▶ [The problem]
Repeat exactly, and only, the lines below starting at the line that contains "Install server dependencies" and ending at the line that contains "- [Jest](https://jestjs.io/)", inclusive of both.

▶ [Information given]
>>>
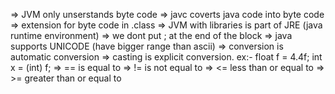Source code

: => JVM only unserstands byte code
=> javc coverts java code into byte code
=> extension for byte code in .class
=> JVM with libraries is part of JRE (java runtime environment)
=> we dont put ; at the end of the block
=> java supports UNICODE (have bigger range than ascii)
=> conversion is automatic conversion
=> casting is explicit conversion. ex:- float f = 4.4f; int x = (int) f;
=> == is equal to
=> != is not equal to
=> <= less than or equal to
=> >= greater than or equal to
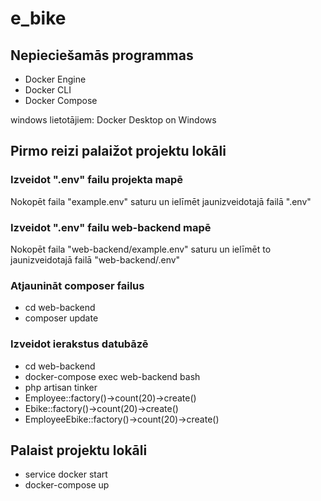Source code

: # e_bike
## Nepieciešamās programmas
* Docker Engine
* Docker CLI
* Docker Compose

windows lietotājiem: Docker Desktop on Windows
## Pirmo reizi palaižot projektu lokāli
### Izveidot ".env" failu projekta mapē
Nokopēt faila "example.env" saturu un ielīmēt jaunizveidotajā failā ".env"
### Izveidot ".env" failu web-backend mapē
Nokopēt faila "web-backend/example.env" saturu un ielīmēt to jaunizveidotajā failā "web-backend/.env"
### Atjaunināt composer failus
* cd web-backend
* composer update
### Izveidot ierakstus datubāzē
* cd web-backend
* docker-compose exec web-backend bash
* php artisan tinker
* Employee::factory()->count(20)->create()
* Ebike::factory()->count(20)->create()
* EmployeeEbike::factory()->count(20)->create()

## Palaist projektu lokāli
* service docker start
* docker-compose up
<<<
>>>
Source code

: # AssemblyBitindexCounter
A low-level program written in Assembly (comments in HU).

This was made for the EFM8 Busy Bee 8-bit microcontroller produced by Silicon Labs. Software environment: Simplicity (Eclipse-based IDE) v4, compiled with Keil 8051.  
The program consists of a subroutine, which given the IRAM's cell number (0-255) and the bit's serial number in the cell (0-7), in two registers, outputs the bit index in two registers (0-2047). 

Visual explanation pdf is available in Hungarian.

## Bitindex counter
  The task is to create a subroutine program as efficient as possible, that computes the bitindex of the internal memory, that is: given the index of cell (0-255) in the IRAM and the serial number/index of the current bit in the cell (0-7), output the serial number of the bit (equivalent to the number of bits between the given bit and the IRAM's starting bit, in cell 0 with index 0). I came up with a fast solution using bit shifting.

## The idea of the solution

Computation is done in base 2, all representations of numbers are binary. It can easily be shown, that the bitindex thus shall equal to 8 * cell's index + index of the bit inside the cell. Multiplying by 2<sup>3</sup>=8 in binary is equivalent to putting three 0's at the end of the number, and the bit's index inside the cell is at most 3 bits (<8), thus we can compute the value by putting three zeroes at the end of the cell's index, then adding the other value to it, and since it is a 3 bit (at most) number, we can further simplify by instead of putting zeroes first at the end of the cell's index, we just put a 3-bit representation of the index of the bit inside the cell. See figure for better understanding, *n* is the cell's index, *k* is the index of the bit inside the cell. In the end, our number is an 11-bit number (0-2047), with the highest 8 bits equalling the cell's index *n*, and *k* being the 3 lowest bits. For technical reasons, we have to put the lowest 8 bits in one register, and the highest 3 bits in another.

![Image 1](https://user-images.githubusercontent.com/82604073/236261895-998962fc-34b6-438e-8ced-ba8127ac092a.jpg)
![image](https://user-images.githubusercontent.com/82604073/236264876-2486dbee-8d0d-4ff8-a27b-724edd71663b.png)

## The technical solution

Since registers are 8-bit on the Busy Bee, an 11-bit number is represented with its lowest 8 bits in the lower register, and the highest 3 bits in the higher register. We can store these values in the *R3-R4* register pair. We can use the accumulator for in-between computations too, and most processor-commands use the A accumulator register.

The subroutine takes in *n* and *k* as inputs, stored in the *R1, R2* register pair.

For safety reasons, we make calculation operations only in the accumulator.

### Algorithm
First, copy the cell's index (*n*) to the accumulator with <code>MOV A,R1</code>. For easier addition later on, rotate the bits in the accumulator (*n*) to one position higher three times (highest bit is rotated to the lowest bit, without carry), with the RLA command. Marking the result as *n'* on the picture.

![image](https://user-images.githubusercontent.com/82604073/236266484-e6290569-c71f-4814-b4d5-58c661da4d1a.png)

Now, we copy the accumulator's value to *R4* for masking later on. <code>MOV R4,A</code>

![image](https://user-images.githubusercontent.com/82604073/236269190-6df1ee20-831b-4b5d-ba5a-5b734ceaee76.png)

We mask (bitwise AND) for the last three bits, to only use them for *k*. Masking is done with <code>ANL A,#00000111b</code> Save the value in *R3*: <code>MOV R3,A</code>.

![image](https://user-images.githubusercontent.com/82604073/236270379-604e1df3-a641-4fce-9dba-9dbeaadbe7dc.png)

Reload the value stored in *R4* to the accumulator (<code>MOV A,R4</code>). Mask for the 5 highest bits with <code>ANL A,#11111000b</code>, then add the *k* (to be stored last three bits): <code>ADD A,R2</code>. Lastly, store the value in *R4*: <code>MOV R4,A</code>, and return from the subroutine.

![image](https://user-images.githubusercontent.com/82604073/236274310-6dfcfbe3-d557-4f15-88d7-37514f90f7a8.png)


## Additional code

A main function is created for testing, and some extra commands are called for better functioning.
<<<
>>>
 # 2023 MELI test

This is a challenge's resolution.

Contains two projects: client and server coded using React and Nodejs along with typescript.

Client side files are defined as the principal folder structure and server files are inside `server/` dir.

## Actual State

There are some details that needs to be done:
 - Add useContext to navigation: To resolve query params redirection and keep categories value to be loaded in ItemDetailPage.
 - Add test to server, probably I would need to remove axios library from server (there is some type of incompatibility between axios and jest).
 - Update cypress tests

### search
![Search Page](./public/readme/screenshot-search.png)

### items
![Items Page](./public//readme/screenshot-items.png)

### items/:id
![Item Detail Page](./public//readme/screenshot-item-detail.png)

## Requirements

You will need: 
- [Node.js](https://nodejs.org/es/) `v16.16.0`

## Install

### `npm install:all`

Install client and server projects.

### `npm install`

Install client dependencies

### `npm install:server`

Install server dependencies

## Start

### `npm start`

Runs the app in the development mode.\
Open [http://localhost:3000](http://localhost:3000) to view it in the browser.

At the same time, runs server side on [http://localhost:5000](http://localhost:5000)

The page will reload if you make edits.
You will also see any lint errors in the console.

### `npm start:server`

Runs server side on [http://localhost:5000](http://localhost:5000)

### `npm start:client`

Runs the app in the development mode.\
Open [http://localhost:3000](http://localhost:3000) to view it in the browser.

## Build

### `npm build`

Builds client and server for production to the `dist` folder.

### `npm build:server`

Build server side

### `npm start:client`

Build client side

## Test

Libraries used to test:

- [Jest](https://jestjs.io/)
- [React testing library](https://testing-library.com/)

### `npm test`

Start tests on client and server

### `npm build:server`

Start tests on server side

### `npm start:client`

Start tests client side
<<<
▶ [Response area]
Install server dependencies

## Start

### `npm start`

Runs the app in the development mode.\
Open [http://localhost:3000](http://localhost:3000) to view it in the browser.

At the same time, runs server side on [http://localhost:5000](http://localhost:5000)

The page will reload if you make edits.
You will also see any lint errors in the console.

### `npm start:server`

Runs server side on [http://localhost:5000](http://localhost:5000)

### `npm start:client`

Runs the app in the development mode.\
Open [http://localhost:3000](http://localhost:3000) to view it in the browser.

## Build

### `npm build`

Builds client and server for production to the `dist` folder.

### `npm build:server`

Build server side

### `npm start:client`

Build client side

## Test

Libraries used to test:

- [Jest](https://jestjs.io/)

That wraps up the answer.